A perfect place for a walking safari, Olmoti Crater is a verdant lost world of steams, waterfalls, and animals just north of the more well-known Ngorongoro Crater. Entered through a Maasai village where it is possible for visitors to camp, the crater is home to big mammals such as the cape buffalo and eland.

This guided trek can be made in as little as two hours or extended to up to seven hours for those wishing to see more or move at a more sedate pace.

Culture and Tribes of Tanzania

masai tribe kenya

Although there have been many attempts by the Tanzanian government to “tame” the Maasai people by taking their ancestral land and turning it in to farms or game reserves, the tribe has managed to maintain their customs and habits. These include traditional rituals such as rites of passage.

They are predominantly cattle breeders, eating meat and milk that they produce themselves.

Traditionally, the Maasai people are recognizable by their distinct attire. They wear sandals and wrap their bodies in robes of red, blue, or black. Women spend much of their spare time doing bead work, and they often adorn their bodies with their creations as well as bracelets & earrings of wood or bone.

The Maasai society is a patriarchal one in which groups of male elders typically decide on important issues concerning the community.

The warrior caste within the Maasai culture is one of the most respected and world renowned. These brave men are afforded many privileges such as being able to wear their hair long.

The Maasai believe in one God, “Engai”. He is a God of two facets, one kind and the other vengeful. Within tribal groups, a “Laibon” (spiritual leader) oversees matters of spirituality, although he has no position of power when it comes to deciding matters of tribal importance.

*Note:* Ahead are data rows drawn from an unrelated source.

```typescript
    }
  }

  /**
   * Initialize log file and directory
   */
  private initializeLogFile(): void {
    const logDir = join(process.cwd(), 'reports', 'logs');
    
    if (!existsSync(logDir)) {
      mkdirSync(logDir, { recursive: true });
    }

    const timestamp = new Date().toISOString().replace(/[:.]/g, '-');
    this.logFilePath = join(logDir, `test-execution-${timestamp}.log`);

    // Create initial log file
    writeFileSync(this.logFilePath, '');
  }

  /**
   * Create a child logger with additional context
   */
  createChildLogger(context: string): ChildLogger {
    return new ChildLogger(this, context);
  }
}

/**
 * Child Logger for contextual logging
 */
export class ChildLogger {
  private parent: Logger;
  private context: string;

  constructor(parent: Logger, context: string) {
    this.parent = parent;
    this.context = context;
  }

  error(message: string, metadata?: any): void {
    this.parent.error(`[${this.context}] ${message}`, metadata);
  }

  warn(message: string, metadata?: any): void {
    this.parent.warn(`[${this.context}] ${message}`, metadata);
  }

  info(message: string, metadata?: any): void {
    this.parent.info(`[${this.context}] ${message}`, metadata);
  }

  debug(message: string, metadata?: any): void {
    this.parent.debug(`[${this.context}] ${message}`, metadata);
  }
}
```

Maasai Culture Village Tours

On your way to the Serengeti, you can choose to spend a few hours or even a night in a Maasai village. You’ll be given a tour of the village, learn about local village life, see a traditional dance performance, and have the opportunity to purchase hand-made jewellery produced by the women of the village.

You may also wish to pay a visit to the Amini Life Lodge, a not for profit luxury lodge that passes its earnings back to the local Maasai people. While visiting you can learn about traditional herbal remedies, learn how to weave beautiful baskets and jewellery, participate in the ritual preparation of goat meat, and other activities.

Hadzabe Tribe

hadzabe tribe cultural tour lake eyasi

With an estimated population of less than 2,000 individuals, the Hadzabe tribe are one of the last tribes to stay true to their tribal history. Existing far from the crowds and globalization that inevitably follow tourism, they exist much as they always have.

Men typically hunt and bring home honey to feed their families, while women and children gather fruits, berries, and roots with which to supplement their diet.

The men are particularly adept hunters, and their daring and inventive hunting style is a sight to behold. Using parts harvested from other animals, they cunningly lure and put down game. As this is their only source of food, they are the only tribe permitted to hunt in the Serengeti.

Hunting with the Hadzabe Tribe

A visit to the traditional lands of the Hadzabe is not just an opportunity to interact with these fascinating people, but also an exciting chance to learn more about our hunter-gatherer roots. Overnighting with the Hadzabe gives you the chance to witness a dawn hunting display, as the men of the tribe practice traditional hunting techniques to catch food while the women collect berries and other necessities.